====== MATERIAL SUPPLIED

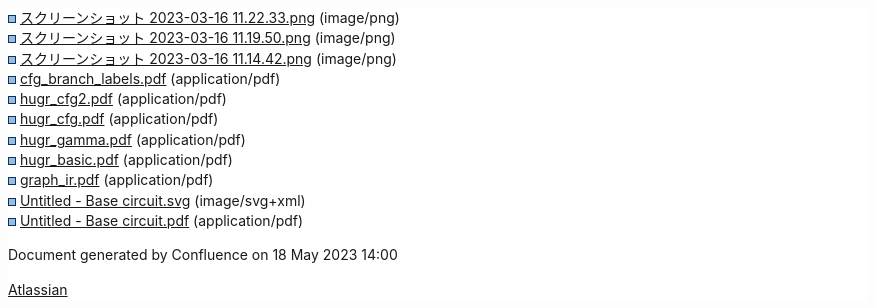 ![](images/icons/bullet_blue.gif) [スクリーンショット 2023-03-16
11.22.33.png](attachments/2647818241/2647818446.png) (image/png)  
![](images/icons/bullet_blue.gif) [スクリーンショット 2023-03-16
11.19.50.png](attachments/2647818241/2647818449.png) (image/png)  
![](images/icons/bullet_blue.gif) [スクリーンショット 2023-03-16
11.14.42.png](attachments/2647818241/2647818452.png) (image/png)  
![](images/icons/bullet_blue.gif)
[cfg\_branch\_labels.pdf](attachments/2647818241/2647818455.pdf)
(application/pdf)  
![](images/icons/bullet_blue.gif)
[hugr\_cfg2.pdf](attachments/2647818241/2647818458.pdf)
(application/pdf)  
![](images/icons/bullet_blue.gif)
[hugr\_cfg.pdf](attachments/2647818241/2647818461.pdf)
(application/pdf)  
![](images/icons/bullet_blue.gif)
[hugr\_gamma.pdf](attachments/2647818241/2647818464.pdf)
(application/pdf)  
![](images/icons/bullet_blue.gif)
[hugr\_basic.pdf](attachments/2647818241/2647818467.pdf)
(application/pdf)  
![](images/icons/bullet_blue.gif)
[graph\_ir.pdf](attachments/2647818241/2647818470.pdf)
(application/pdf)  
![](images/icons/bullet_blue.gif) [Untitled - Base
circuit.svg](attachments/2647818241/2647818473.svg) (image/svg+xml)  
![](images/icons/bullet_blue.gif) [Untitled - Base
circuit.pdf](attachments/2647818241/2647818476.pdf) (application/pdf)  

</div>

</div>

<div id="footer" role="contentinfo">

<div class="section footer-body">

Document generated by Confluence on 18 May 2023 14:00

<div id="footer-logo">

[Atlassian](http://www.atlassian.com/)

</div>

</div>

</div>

============
====== MATERIAL SUPPLIED

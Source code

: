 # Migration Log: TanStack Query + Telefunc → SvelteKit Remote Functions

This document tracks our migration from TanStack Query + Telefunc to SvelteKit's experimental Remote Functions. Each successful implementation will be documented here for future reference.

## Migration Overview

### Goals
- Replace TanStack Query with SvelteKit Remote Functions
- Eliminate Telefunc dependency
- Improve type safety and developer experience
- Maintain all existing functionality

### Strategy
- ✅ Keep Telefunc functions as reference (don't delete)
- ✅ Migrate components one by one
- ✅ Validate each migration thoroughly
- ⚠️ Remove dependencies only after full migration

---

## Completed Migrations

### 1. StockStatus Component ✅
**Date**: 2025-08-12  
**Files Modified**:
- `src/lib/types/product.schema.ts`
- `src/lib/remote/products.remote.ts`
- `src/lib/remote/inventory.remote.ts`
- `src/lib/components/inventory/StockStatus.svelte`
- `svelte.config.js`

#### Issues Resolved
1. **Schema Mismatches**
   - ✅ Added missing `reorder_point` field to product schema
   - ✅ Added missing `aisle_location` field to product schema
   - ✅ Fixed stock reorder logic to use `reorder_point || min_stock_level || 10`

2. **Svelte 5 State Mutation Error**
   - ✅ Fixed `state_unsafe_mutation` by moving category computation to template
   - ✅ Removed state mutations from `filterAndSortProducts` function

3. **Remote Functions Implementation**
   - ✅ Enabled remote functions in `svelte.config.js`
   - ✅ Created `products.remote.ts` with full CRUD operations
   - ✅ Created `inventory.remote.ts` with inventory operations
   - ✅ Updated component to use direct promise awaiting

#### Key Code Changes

============
====== MATERIAL SUPPLIED

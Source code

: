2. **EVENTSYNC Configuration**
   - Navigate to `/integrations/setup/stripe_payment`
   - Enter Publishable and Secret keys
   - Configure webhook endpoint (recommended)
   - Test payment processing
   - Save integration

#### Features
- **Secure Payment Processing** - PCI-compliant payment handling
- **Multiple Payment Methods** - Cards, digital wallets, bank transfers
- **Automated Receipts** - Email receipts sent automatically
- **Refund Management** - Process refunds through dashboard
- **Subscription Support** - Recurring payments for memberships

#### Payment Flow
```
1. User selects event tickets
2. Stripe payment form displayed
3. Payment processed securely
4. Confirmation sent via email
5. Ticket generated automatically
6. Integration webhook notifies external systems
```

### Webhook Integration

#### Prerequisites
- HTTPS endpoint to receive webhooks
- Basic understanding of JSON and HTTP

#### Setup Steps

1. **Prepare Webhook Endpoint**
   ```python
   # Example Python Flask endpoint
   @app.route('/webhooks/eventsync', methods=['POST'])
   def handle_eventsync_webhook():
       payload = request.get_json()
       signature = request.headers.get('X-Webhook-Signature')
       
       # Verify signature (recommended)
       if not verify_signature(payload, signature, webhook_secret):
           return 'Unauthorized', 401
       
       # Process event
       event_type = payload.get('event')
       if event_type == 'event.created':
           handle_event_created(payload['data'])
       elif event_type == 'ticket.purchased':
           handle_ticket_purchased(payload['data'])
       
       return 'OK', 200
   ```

============

TASK OBJECTIVE: Working from the entries above, filter out every line that lacks "reference" and copy what remains.

EXERCISE OUTPUT:
This document tracks our migration from TanStack Query + Telefunc to SvelteKit's experimental Remote Functions. Each successful implementation will be documented here for future reference.
- ✅ Keep Telefunc functions as reference (don't delete)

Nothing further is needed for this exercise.